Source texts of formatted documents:
§

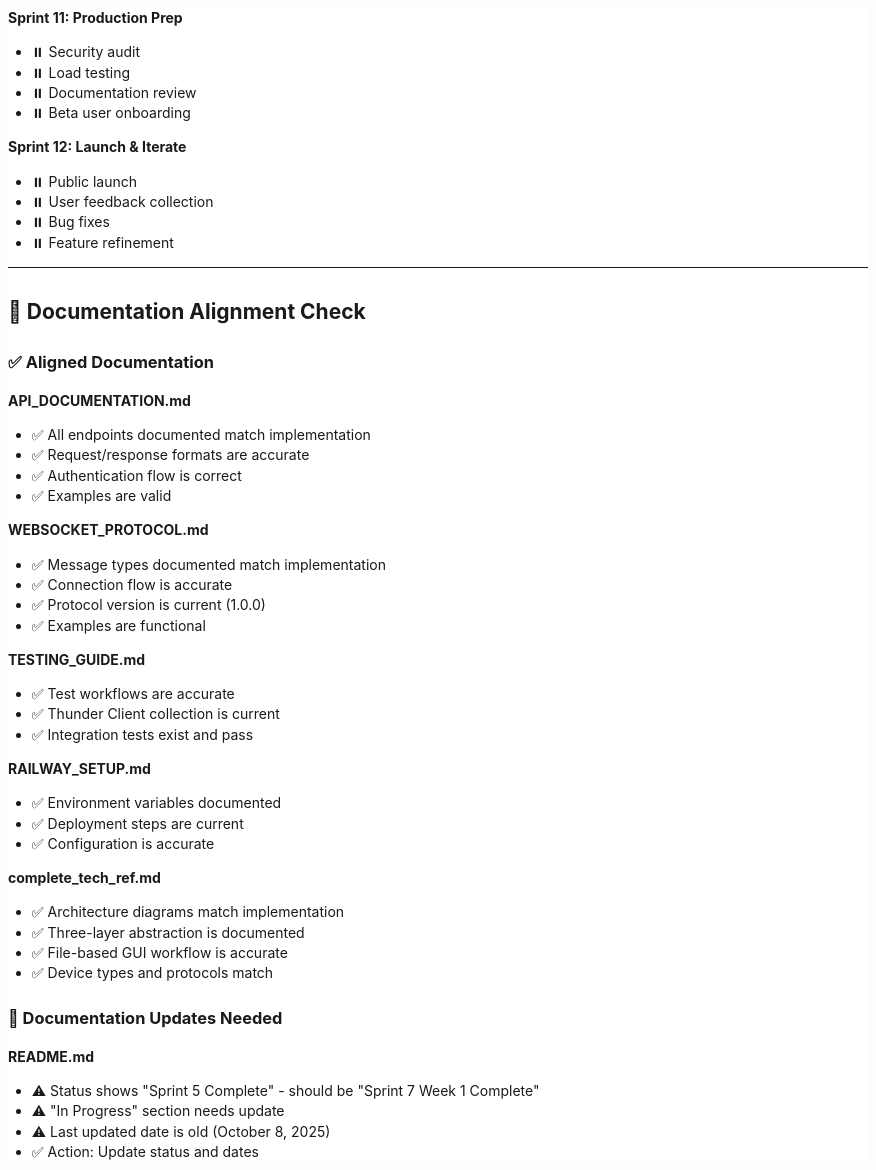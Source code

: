 **Sprint 11: Production Prep**
- ⏸️ Security audit
- ⏸️ Load testing
- ⏸️ Documentation review
- ⏸️ Beta user onboarding

**Sprint 12: Launch & Iterate**
- ⏸️ Public launch
- ⏸️ User feedback collection
- ⏸️ Bug fixes
- ⏸️ Feature refinement

---

## 🎯 Documentation Alignment Check

### ✅ Aligned Documentation

**API_DOCUMENTATION.md**
- ✅ All endpoints documented match implementation
- ✅ Request/response formats are accurate
- ✅ Authentication flow is correct
- ✅ Examples are valid

**WEBSOCKET_PROTOCOL.md**
- ✅ Message types documented match implementation
- ✅ Connection flow is accurate
- ✅ Protocol version is current (1.0.0)
- ✅ Examples are functional

**TESTING_GUIDE.md**
- ✅ Test workflows are accurate
- ✅ Thunder Client collection is current
- ✅ Integration tests exist and pass

**RAILWAY_SETUP.md**
- ✅ Environment variables documented
- ✅ Deployment steps are current
- ✅ Configuration is accurate

**complete_tech_ref.md**
- ✅ Architecture diagrams match implementation
- ✅ Three-layer abstraction is documented
- ✅ File-based GUI workflow is accurate
- ✅ Device types and protocols match

### 📝 Documentation Updates Needed

**README.md**
- ⚠️ Status shows "Sprint 5 Complete" - should be "Sprint 7 Week 1 Complete"
- ⚠️ "In Progress" section needs update
- ⚠️ Last updated date is old (October 8, 2025)
- ✅ Action: Update status and dates
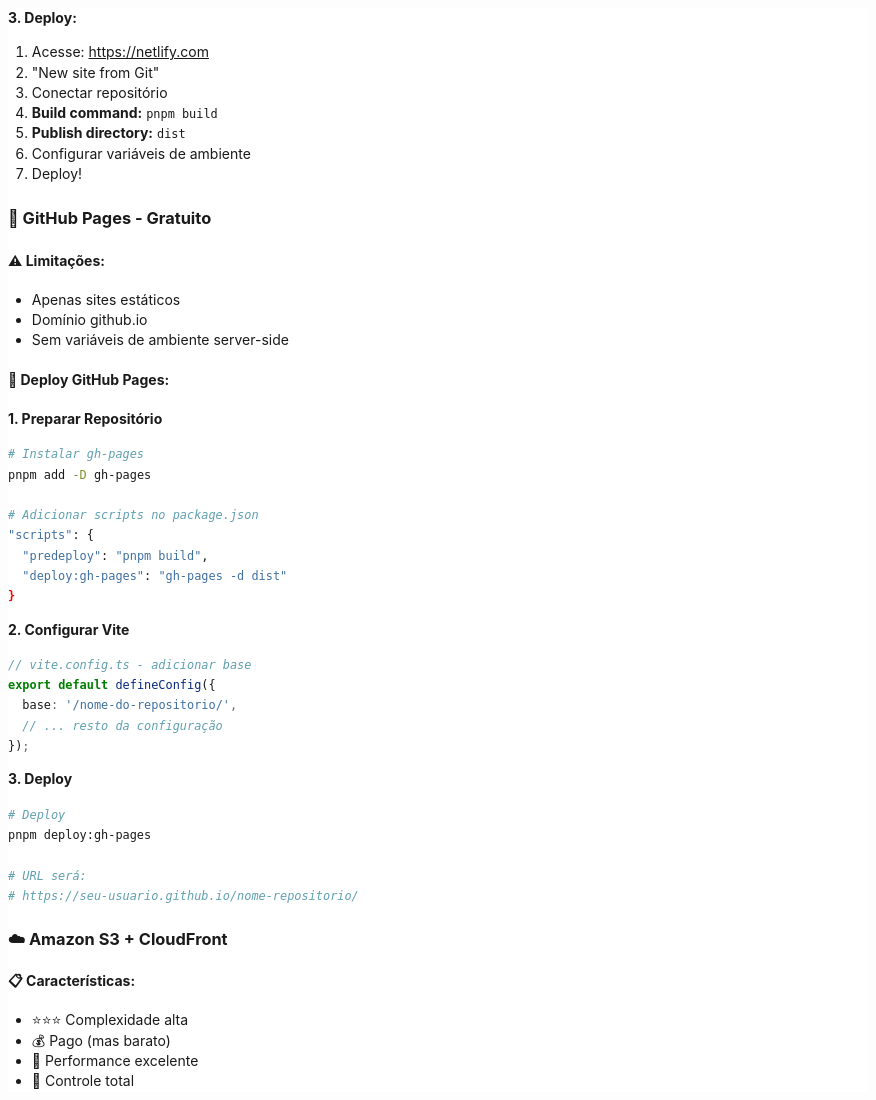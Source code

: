 **3. Deploy:**
1. Acesse: https://netlify.com
2. "New site from Git"
3. Conectar repositório
4. **Build command:** `pnpm build`
5. **Publish directory:** `dist`
6. Configurar variáveis de ambiente
7. Deploy!

### **🔗 GitHub Pages - Gratuito**

#### **⚠️ Limitações:**
- Apenas sites estáticos
- Domínio github.io
- Sem variáveis de ambiente server-side

#### **🚀 Deploy GitHub Pages:**

**1. Preparar Repositório**
```bash
# Instalar gh-pages
pnpm add -D gh-pages

# Adicionar scripts no package.json
"scripts": {
  "predeploy": "pnpm build",
  "deploy:gh-pages": "gh-pages -d dist"
}
```

**2. Configurar Vite**
```typescript
// vite.config.ts - adicionar base
export default defineConfig({
  base: '/nome-do-repositorio/',
  // ... resto da configuração
});
```

**3. Deploy**
```bash
# Deploy
pnpm deploy:gh-pages

# URL será:
# https://seu-usuario.github.io/nome-repositorio/
```

### **☁️ Amazon S3 + CloudFront**

#### **📋 Características:**
- ⭐⭐⭐ Complexidade alta
- 💰 Pago (mas barato)
- 🚀 Performance excelente
- 🔧 Controle total
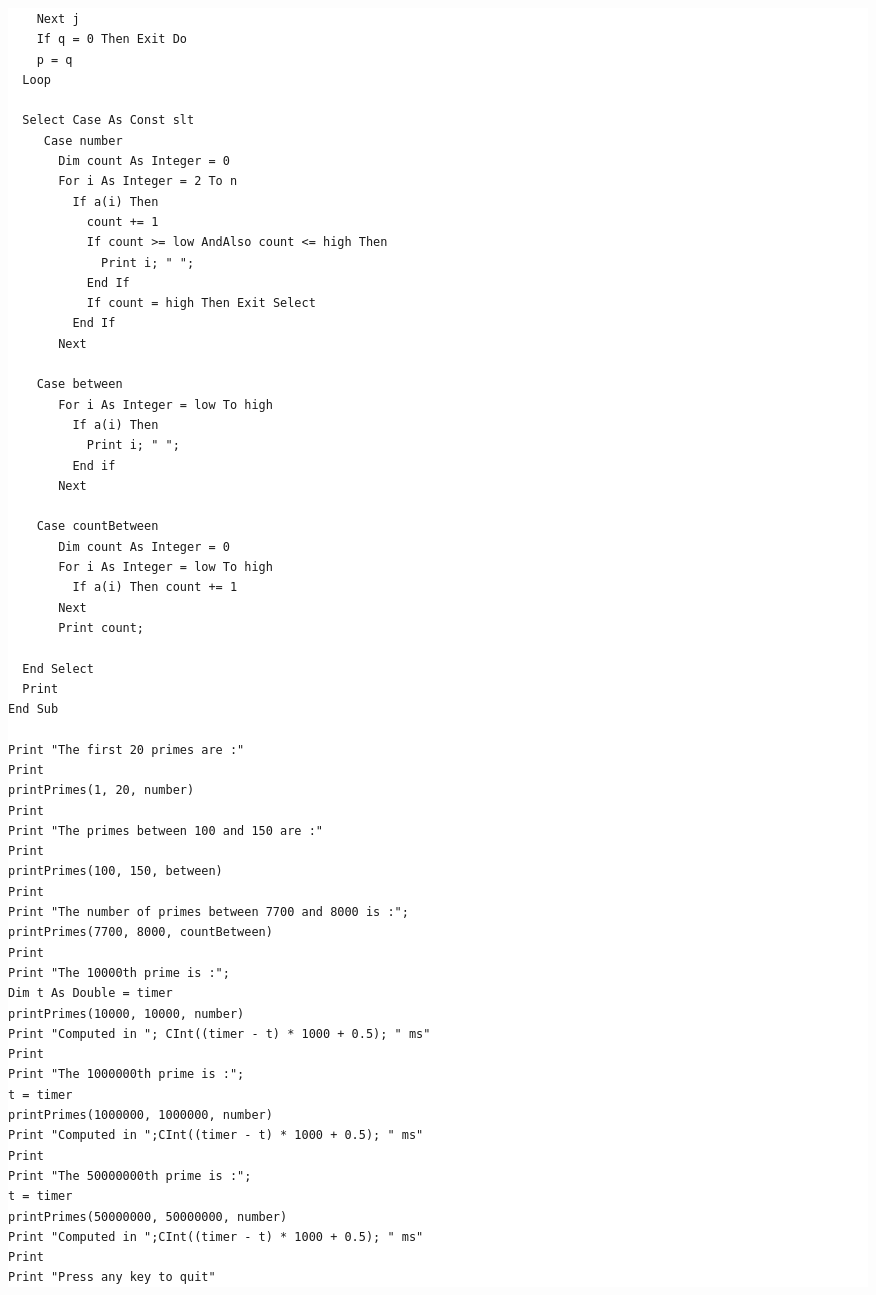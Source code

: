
 ```freebasic
    Next j    
    If q = 0 Then Exit Do
    p = q
  Loop

  Select Case As Const slt
     Case number
       Dim count As Integer = 0
       For i As Integer = 2 To n
         If a(i) Then
           count += 1
           If count >= low AndAlso count <= high Then
             Print i; " ";
           End If
           If count = high Then Exit Select
         End If
       Next

    Case between
       For i As Integer = low To high
         If a(i) Then
           Print i; " ";
         End if
       Next

    Case countBetween
       Dim count As Integer = 0
       For i As Integer = low To high
         If a(i) Then count += 1
       Next
       Print count;

  End Select
  Print
End Sub

Print "The first 20 primes are :"
Print
printPrimes(1, 20, number)
Print
Print "The primes between 100 and 150 are :"
Print
printPrimes(100, 150, between)
Print
Print "The number of primes between 7700 and 8000 is :";
printPrimes(7700, 8000, countBetween)
Print
Print "The 10000th prime is :";
Dim t As Double = timer 
printPrimes(10000, 10000, number)
Print "Computed in "; CInt((timer - t) * 1000 + 0.5); " ms"
Print
Print "The 1000000th prime is :"; 
t = timer
printPrimes(1000000, 1000000, number)
Print "Computed in ";CInt((timer - t) * 1000 + 0.5); " ms"
Print
Print "The 50000000th prime is :"; 
t = timer
printPrimes(50000000, 50000000, number)
Print "Computed in ";CInt((timer - t) * 1000 + 0.5); " ms"
Print
Print "Press any key to quit"
```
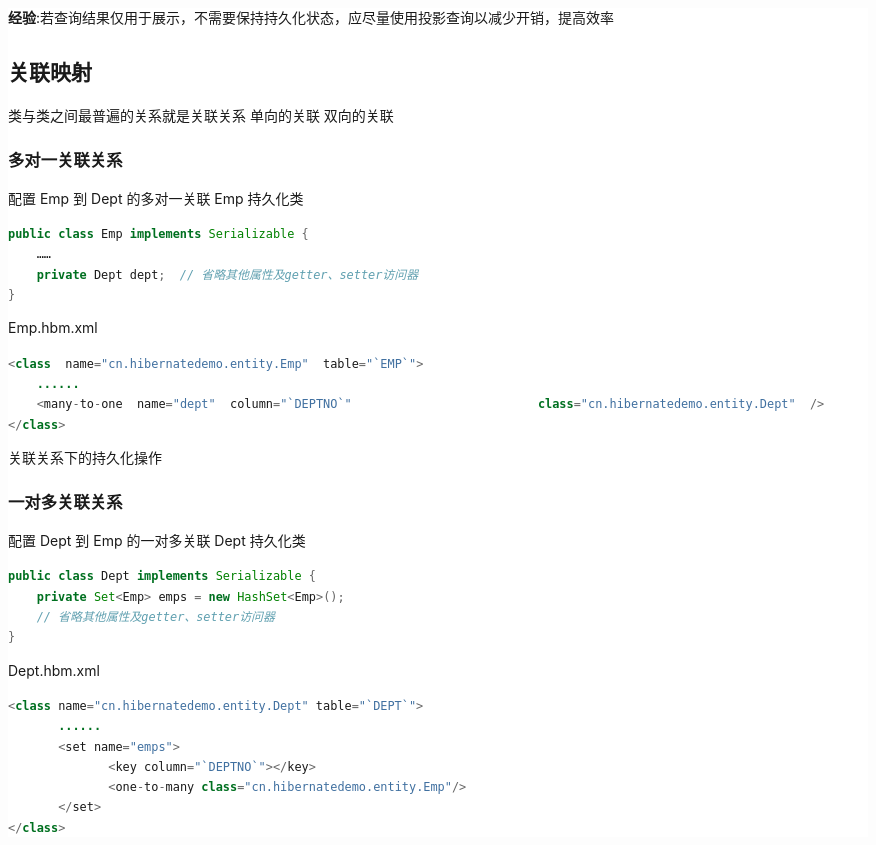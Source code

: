 **经验**:若查询结果仅用于展示，不需要保持持久化状态，应尽量使用投影查询以减少开销，提高效率

## 关联映射

类与类之间最普遍的关系就是关联关系
单向的关联
双向的关联

### 多对一关联关系

配置 Emp 到 Dept 的多对一关联
Emp 持久化类

```java
public class Emp implements Serializable {
	……
	private Dept dept;	// 省略其他属性及getter、setter访问器
}
```

Emp.hbm.xml

```java
<class  name="cn.hibernatedemo.entity.Emp"  table="`EMP`">
	......
	<many-to-one  name="dept"  column="`DEPTNO`" 				          class="cn.hibernatedemo.entity.Dept"  />
</class>
```

关联关系下的持久化操作

### 一对多关联关系

配置 Dept 到 Emp 的一对多关联
Dept 持久化类

```java
public class Dept implements Serializable {
	private Set<Emp> emps = new HashSet<Emp>();
	// 省略其他属性及getter、setter访问器
}
```

Dept.hbm.xml

```java
<class name="cn.hibernatedemo.entity.Dept" table="`DEPT`">
       ......
       <set name="emps">
              <key column="`DEPTNO`"></key>
              <one-to-many class="cn.hibernatedemo.entity.Emp"/>
       </set>
</class>
```
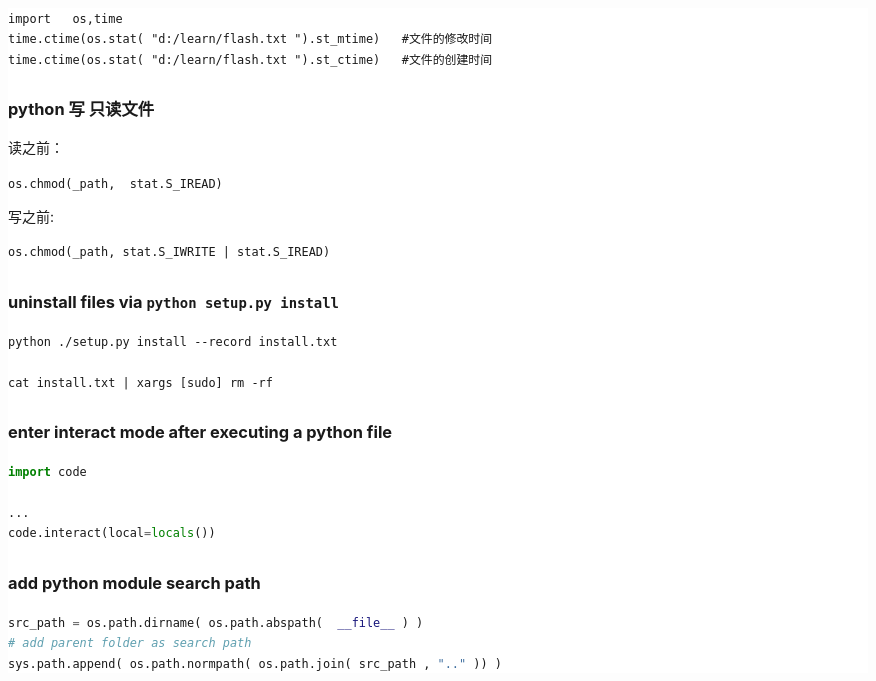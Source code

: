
 ```
import   os,time 
time.ctime(os.stat( "d:/learn/flash.txt ").st_mtime)   #文件的修改时间 
time.ctime(os.stat( "d:/learn/flash.txt ").st_ctime)   #文件的创建时间
```

<h2 id="3fbb096fc383c2a61ad0a6685b17c0de"></h2>


### python 写 只读文件

读之前：

```
os.chmod(_path,  stat.S_IREAD)
```

写之前:

```
os.chmod(_path, stat.S_IWRITE | stat.S_IREAD)
```


<h2 id="5a3fb21375ecbb14ce59ad950a4b5f49"></h2>


### uninstall files via `python setup.py install`

```
python ./setup.py install --record install.txt

cat install.txt | xargs [sudo] rm -rf
```

<h2 id="e3c3e4edeeaec5c36e52fe88b8fd33fe"></h2>


### enter interact mode after executing a python file

```python
import code 

...
code.interact(local=locals())
```

<h2 id="c005e12b106174340f49500f7c1ab309"></h2>


### add python module search path

```python
src_path = os.path.dirname( os.path.abspath(  __file__ ) )
# add parent folder as search path
sys.path.append( os.path.normpath( os.path.join( src_path , ".." )) )
```


<h2 id="b8976c77d38eafc77157b35d8969c262"></h2>
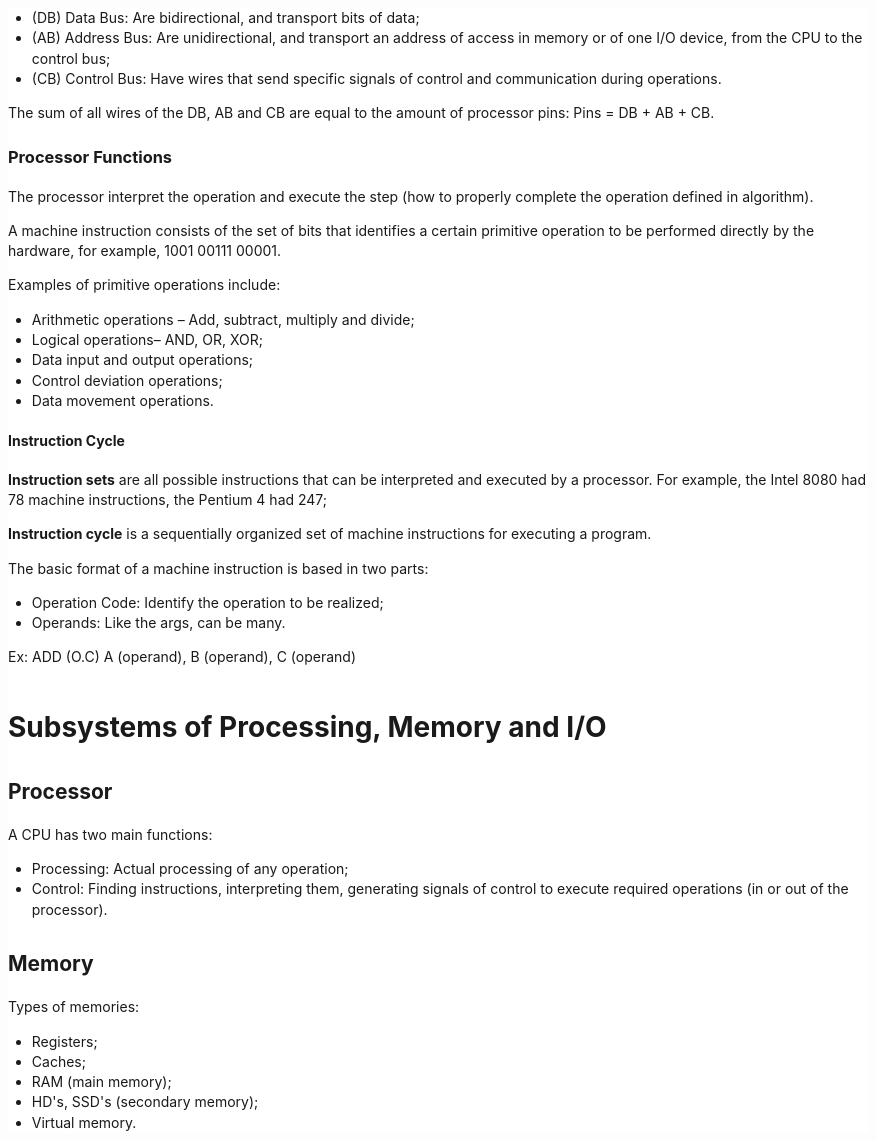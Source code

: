 - (DB) Data Bus: Are bidirectional, and transport bits of data;
- (AB) Address Bus: Are unidirectional, and transport an address of access in memory or of one I/O device, from the CPU to the control bus;
- (CB) Control Bus: Have wires that send specific signals of control and communication during operations.

The sum of all wires of the DB, AB and CB are equal to the amount of processor pins: Pins = DB + AB + CB.

### Processor Functions

The processor interpret the operation and execute the step (how to properly complete the operation defined in algorithm).

A machine instruction consists of the set of bits that identifies a certain primitive operation to be performed directly by the hardware, for example, 1001 00111 00001.

Examples of primitive operations include:

- Arithmetic operations – Add, subtract, multiply and divide;
- Logical operations– AND, OR, XOR;
- Data input and output operations;
- Control deviation operations;
- Data movement operations.

#### Instruction Cycle

**Instruction sets** are all possible instructions that can be interpreted and executed by a processor. For example, the Intel 8080 had 78 machine instructions, the Pentium 4 had 247;

**Instruction cycle** is a sequentially organized set of machine instructions for executing a program.

The basic format of a machine instruction is based in two parts:

- Operation Code: Identify the operation to be realized;
- Operands: Like the args, can be many.

Ex: ADD (O.C) A (operand), B (operand), C (operand)

# Subsystems of Processing, Memory and I/O

## Processor

A CPU has two main functions:

- Processing: Actual processing of any operation;
- Control: Finding instructions, interpreting them, generating signals of control to execute required operations (in or out of the processor).

## Memory

Types of memories:

- Registers;
- Caches;
- RAM (main memory);
- HD's, SSD's (secondary memory);
- Virtual memory.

§

Reproduce the entries above exactly, but only the lines between the line holding "A machine instruction consists" and the line holding "- Logical operations– AND, OR, XOR;", inclusive.

A machine instruction consists of the set of bits that identifies a certain primitive operation to be performed directly by the hardware, for example, 1001 00111 00001.

Examples of primitive operations include:

- Arithmetic operations – Add, subtract, multiply and divide;
- Logical operations– AND, OR, XOR;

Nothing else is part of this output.